• TASK TO COMPLETE
Keeping each line exactly as it is, output all of the records.

• SUPPLIED INFORMATION
● ● ● ● ● ● ●

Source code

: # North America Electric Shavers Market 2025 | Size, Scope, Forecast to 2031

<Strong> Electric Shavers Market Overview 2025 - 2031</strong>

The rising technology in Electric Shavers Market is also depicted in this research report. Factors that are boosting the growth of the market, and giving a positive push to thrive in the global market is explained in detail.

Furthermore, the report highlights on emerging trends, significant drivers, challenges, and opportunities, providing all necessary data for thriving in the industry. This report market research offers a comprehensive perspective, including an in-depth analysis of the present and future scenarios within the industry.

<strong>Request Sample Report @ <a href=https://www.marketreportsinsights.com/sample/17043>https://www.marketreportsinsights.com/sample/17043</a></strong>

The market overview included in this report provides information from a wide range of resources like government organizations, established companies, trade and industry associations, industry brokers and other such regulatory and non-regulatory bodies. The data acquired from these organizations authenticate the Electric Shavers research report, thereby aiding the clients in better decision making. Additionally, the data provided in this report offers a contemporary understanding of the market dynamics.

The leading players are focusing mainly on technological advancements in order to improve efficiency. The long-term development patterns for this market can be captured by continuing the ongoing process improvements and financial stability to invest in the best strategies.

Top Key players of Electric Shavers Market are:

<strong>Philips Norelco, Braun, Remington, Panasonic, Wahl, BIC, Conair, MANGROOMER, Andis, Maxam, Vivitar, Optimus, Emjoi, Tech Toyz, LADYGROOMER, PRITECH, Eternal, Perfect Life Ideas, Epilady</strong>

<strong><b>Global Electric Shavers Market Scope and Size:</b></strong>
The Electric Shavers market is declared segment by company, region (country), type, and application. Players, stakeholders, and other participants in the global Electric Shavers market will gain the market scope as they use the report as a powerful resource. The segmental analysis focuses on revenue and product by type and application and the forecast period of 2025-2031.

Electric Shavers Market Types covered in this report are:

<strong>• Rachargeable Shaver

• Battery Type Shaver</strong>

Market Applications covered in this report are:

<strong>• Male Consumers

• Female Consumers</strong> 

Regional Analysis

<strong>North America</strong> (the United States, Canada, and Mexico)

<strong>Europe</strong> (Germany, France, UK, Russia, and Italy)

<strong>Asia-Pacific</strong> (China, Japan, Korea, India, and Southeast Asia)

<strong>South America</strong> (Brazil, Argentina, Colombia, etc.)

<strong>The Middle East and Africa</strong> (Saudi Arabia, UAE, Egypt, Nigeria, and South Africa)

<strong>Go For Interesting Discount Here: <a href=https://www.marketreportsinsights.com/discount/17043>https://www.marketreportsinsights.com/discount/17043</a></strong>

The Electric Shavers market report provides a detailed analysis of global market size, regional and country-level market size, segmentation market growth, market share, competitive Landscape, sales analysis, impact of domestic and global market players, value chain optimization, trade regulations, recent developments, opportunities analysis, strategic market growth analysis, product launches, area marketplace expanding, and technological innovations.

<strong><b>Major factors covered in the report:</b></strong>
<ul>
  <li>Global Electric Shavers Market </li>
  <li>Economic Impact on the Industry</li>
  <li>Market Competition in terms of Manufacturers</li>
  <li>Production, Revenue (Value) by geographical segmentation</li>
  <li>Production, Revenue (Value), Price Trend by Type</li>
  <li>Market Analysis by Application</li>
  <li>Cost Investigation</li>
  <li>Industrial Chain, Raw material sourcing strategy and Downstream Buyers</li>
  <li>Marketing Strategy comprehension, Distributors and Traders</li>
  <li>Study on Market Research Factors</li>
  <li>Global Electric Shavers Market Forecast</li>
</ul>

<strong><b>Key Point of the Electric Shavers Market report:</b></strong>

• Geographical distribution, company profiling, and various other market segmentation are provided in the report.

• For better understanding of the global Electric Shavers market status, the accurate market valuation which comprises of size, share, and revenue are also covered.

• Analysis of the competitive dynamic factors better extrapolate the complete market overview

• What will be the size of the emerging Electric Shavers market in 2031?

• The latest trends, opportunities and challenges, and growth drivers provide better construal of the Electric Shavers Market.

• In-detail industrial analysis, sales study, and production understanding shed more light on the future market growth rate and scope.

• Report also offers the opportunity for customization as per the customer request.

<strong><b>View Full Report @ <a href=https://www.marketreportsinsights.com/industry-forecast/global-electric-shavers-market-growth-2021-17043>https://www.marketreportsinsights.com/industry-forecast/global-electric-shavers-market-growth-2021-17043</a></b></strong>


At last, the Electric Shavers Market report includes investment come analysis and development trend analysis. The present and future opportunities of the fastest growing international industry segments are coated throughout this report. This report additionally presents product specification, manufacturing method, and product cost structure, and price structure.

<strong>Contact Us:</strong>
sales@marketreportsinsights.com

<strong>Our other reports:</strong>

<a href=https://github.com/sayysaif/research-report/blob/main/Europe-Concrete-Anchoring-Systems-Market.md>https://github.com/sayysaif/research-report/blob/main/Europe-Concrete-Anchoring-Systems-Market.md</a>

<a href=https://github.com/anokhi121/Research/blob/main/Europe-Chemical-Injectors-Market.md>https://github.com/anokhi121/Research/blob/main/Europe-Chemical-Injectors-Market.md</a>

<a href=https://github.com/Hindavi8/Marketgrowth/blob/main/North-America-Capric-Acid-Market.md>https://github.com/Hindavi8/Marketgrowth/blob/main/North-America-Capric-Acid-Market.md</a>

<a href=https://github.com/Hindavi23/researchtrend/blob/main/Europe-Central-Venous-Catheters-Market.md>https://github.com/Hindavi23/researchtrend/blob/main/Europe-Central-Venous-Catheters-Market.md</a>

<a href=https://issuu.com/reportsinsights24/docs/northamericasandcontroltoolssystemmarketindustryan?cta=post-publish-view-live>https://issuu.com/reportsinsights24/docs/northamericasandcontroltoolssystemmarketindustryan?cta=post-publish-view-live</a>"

● ● ● ● ● ● ●

• WRITTEN ANSWER
Source code

: # North America Electric Shavers Market 2025 | Size, Scope, Forecast to 2031

<Strong> Electric Shavers Market Overview 2025 - 2031</strong>

The rising technology in Electric Shavers Market is also depicted in this research report. Factors that are boosting the growth of the market, and giving a positive push to thrive in the global market is explained in detail.

Furthermore, the report highlights on emerging trends, significant drivers, challenges, and opportunities, providing all necessary data for thriving in the industry. This report market research offers a comprehensive perspective, including an in-depth analysis of the present and future scenarios within the industry.

<strong>Request Sample Report @ <a href=https://www.marketreportsinsights.com/sample/17043>https://www.marketreportsinsights.com/sample/17043</a></strong>

The market overview included in this report provides information from a wide range of resources like government organizations, established companies, trade and industry associations, industry brokers and other such regulatory and non-regulatory bodies. The data acquired from these organizations authenticate the Electric Shavers research report, thereby aiding the clients in better decision making. Additionally, the data provided in this report offers a contemporary understanding of the market dynamics.

The leading players are focusing mainly on technological advancements in order to improve efficiency. The long-term development patterns for this market can be captured by continuing the ongoing process improvements and financial stability to invest in the best strategies.

Top Key players of Electric Shavers Market are:

<strong>Philips Norelco, Braun, Remington, Panasonic, Wahl, BIC, Conair, MANGROOMER, Andis, Maxam, Vivitar, Optimus, Emjoi, Tech Toyz, LADYGROOMER, PRITECH, Eternal, Perfect Life Ideas, Epilady</strong>

<strong><b>Global Electric Shavers Market Scope and Size:</b></strong>
The Electric Shavers market is declared segment by company, region (country), type, and application. Players, stakeholders, and other participants in the global Electric Shavers market will gain the market scope as they use the report as a powerful resource. The segmental analysis focuses on revenue and product by type and application and the forecast period of 2025-2031.

Electric Shavers Market Types covered in this report are:

<strong>• Rachargeable Shaver

• Battery Type Shaver</strong>

Market Applications covered in this report are:

<strong>• Male Consumers

• Female Consumers</strong> 

Regional Analysis

<strong>North America</strong> (the United States, Canada, and Mexico)

<strong>Europe</strong> (Germany, France, UK, Russia, and Italy)

<strong>Asia-Pacific</strong> (China, Japan, Korea, India, and Southeast Asia)

<strong>South America</strong> (Brazil, Argentina, Colombia, etc.)

<strong>The Middle East and Africa</strong> (Saudi Arabia, UAE, Egypt, Nigeria, and South Africa)

<strong>Go For Interesting Discount Here: <a href=https://www.marketreportsinsights.com/discount/17043>https://www.marketreportsinsights.com/discount/17043</a></strong>

The Electric Shavers market report provides a detailed analysis of global market size, regional and country-level market size, segmentation market growth, market share, competitive Landscape, sales analysis, impact of domestic and global market players, value chain optimization, trade regulations, recent developments, opportunities analysis, strategic market growth analysis, product launches, area marketplace expanding, and technological innovations.

<strong><b>Major factors covered in the report:</b></strong>
<ul>
  <li>Global Electric Shavers Market </li>
  <li>Economic Impact on the Industry</li>
  <li>Market Competition in terms of Manufacturers</li>
  <li>Production, Revenue (Value) by geographical segmentation</li>
  <li>Production, Revenue (Value), Price Trend by Type</li>
  <li>Market Analysis by Application</li>
  <li>Cost Investigation</li>
  <li>Industrial Chain, Raw material sourcing strategy and Downstream Buyers</li>
  <li>Marketing Strategy comprehension, Distributors and Traders</li>
  <li>Study on Market Research Factors</li>
  <li>Global Electric Shavers Market Forecast</li>
</ul>

<strong><b>Key Point of the Electric Shavers Market report:</b></strong>

• Geographical distribution, company profiling, and various other market segmentation are provided in the report.

• For better understanding of the global Electric Shavers market status, the accurate market valuation which comprises of size, share, and revenue are also covered.

• Analysis of the competitive dynamic factors better extrapolate the complete market overview

• What will be the size of the emerging Electric Shavers market in 2031?

• The latest trends, opportunities and challenges, and growth drivers provide better construal of the Electric Shavers Market.

• In-detail industrial analysis, sales study, and production understanding shed more light on the future market growth rate and scope.

• Report also offers the opportunity for customization as per the customer request.

<strong><b>View Full Report @ <a href=https://www.marketreportsinsights.com/industry-forecast/global-electric-shavers-market-growth-2021-17043>https://www.marketreportsinsights.com/industry-forecast/global-electric-shavers-market-growth-2021-17043</a></b></strong>


At last, the Electric Shavers Market report includes investment come analysis and development trend analysis. The present and future opportunities of the fastest growing international industry segments are coated throughout this report. This report additionally presents product specification, manufacturing method, and product cost structure, and price structure.

<strong>Contact Us:</strong>
sales@marketreportsinsights.com

<strong>Our other reports:</strong>

<a href=https://github.com/sayysaif/research-report/blob/main/Europe-Concrete-Anchoring-Systems-Market.md>https://github.com/sayysaif/research-report/blob/main/Europe-Concrete-Anchoring-Systems-Market.md</a>

<a href=https://github.com/anokhi121/Research/blob/main/Europe-Chemical-Injectors-Market.md>https://github.com/anokhi121/Research/blob/main/Europe-Chemical-Injectors-Market.md</a>

<a href=https://github.com/Hindavi8/Marketgrowth/blob/main/North-America-Capric-Acid-Market.md>https://github.com/Hindavi8/Marketgrowth/blob/main/North-America-Capric-Acid-Market.md</a>

<a href=https://github.com/Hindavi23/researchtrend/blob/main/Europe-Central-Venous-Catheters-Market.md>https://github.com/Hindavi23/researchtrend/blob/main/Europe-Central-Venous-Catheters-Market.md</a>

<a href=https://issuu.com/reportsinsights24/docs/northamericasandcontroltoolssystemmarketindustryan?cta=post-publish-view-live>https://issuu.com/reportsinsights24/docs/northamericasandcontroltoolssystemmarketindustryan?cta=post-publish-view-live</a>"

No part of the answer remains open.